§ Records:
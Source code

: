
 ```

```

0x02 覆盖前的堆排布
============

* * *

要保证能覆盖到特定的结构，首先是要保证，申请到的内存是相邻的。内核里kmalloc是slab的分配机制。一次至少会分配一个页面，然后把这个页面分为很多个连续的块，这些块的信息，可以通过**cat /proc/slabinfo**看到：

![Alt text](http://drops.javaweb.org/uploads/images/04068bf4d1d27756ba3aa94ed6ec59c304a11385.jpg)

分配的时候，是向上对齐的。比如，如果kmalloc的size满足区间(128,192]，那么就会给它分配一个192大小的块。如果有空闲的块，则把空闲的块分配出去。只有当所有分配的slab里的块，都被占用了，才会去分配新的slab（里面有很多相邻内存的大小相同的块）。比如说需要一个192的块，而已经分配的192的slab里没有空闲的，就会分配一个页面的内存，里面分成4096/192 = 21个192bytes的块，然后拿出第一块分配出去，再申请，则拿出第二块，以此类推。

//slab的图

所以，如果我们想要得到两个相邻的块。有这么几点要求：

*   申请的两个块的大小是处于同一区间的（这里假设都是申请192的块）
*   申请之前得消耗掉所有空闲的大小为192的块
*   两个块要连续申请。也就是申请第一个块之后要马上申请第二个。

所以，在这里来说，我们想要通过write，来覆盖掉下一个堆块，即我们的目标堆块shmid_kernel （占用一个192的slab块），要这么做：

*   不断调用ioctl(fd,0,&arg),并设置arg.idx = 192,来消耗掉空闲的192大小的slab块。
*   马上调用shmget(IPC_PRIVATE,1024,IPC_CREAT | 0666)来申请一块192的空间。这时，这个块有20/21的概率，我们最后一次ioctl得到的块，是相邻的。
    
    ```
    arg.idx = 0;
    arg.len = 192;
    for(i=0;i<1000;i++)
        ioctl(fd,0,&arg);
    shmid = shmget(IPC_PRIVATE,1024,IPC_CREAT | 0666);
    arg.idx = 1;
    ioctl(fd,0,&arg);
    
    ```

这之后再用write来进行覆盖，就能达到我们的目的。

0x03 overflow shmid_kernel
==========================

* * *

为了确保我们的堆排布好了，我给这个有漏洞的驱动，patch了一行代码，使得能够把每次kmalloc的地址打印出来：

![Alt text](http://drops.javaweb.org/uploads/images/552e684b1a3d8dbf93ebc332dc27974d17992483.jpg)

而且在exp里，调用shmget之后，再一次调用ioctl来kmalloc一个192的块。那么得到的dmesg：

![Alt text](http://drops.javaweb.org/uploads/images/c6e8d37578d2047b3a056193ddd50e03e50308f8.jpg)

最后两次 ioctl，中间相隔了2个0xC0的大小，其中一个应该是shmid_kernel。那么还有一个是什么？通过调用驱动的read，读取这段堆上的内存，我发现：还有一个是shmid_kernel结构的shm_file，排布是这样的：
* * *
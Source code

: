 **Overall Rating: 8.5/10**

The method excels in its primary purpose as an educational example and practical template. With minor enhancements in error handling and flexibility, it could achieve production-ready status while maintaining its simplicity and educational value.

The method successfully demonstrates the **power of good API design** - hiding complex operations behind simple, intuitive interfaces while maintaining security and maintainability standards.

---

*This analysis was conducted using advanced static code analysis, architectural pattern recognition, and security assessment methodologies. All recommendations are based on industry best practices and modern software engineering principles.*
...
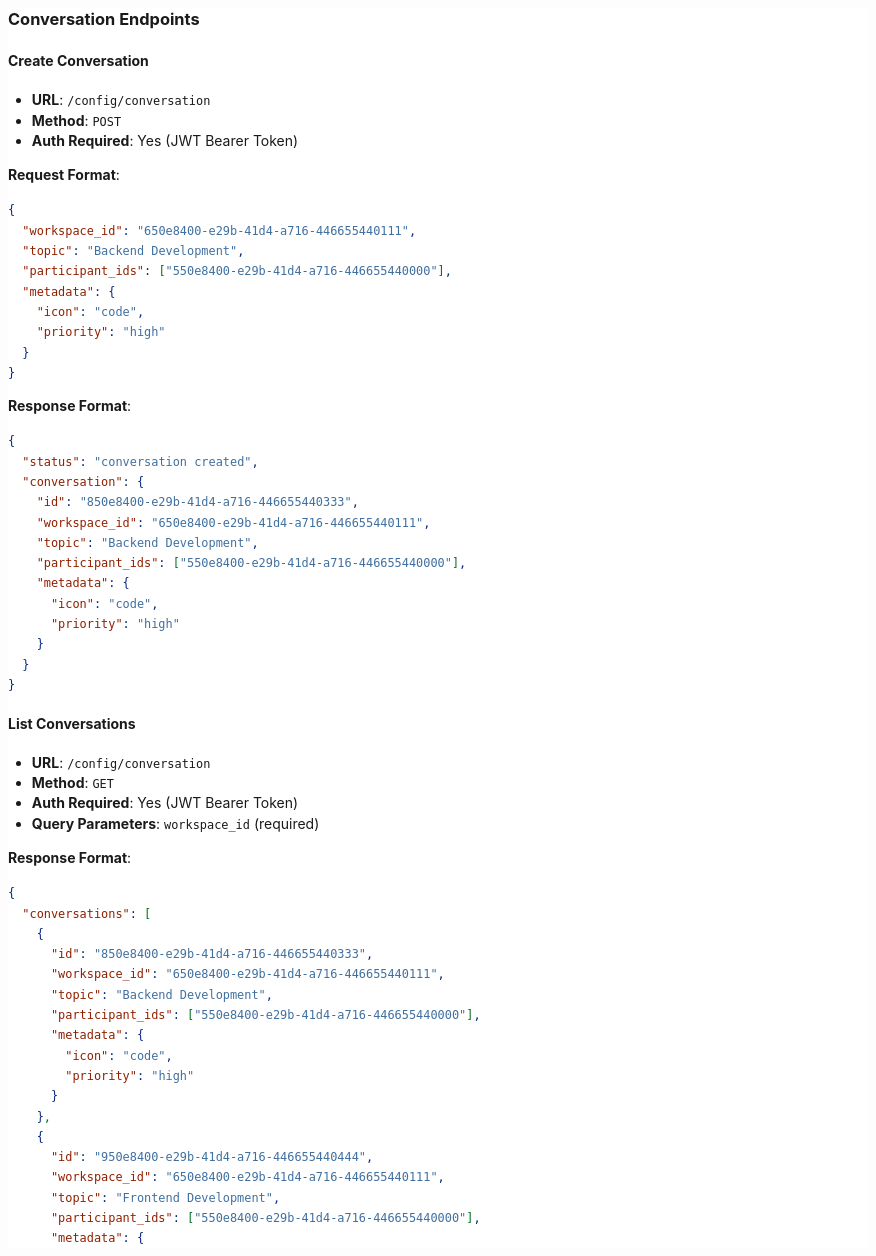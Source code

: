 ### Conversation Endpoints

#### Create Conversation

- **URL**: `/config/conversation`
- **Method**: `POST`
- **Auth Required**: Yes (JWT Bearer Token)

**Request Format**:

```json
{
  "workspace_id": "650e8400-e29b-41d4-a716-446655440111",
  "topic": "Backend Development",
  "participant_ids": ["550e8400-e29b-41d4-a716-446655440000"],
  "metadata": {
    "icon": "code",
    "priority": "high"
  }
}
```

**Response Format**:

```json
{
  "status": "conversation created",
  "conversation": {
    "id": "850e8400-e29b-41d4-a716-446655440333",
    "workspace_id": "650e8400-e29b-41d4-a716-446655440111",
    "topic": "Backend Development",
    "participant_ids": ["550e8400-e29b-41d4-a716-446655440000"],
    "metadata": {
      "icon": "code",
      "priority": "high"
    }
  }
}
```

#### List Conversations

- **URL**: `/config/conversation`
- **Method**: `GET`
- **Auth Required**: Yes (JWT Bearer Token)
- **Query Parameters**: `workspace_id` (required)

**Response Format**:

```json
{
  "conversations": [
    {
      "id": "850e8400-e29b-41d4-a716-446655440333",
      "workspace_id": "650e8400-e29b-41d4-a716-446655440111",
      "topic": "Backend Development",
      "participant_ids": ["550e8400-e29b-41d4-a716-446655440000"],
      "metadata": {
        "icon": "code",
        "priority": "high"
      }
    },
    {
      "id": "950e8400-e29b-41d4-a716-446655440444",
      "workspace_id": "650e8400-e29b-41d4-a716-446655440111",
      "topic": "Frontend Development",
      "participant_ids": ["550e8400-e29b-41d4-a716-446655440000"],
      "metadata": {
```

§ Task to carry out: Look over the records above and say how many lines hold the word "priority", giving the number alone.

§ Answer: 3